Rendered images with source text
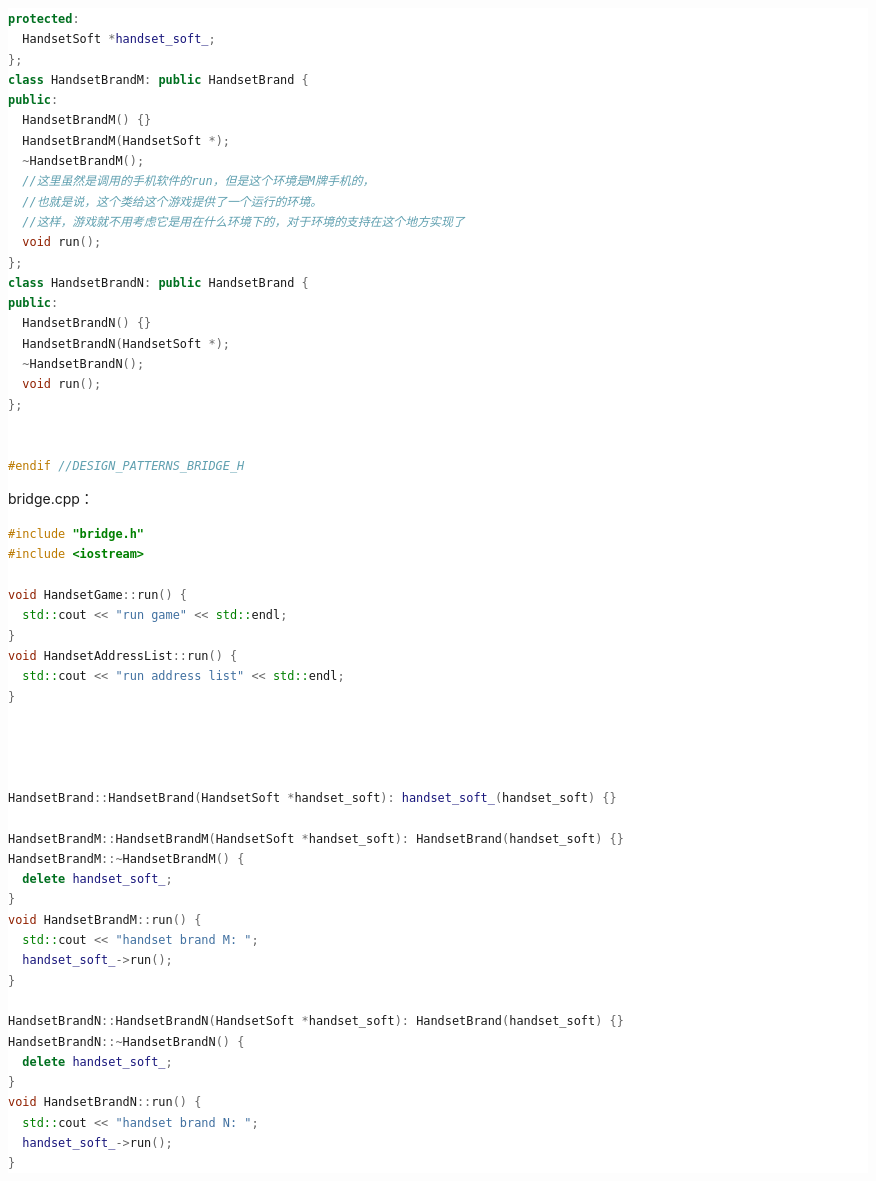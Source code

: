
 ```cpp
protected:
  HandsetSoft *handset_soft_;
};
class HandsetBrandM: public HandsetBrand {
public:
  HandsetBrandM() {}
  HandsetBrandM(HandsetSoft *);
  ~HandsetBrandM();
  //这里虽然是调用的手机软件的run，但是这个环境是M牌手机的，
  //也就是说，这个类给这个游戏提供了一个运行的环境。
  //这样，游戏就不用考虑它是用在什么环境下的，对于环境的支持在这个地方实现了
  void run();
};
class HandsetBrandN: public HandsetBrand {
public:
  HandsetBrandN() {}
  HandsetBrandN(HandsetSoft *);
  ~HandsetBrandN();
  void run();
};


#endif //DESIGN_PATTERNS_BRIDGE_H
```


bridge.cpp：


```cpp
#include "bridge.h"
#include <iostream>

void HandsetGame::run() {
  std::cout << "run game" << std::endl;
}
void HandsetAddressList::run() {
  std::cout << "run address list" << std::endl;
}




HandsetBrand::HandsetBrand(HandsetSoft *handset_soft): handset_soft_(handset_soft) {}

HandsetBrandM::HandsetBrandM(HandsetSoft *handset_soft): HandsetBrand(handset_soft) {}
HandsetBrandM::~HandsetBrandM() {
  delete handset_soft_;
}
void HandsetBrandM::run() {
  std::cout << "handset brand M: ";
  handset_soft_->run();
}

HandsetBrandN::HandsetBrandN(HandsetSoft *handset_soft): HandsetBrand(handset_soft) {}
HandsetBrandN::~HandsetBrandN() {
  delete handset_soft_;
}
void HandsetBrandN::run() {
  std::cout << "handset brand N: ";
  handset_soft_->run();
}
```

- [The task] Reproduce each line of the data containing the word "public".

- [Answer box]
class HandsetBrandM: public HandsetBrand {
public:
class HandsetBrandN: public HandsetBrand {
public:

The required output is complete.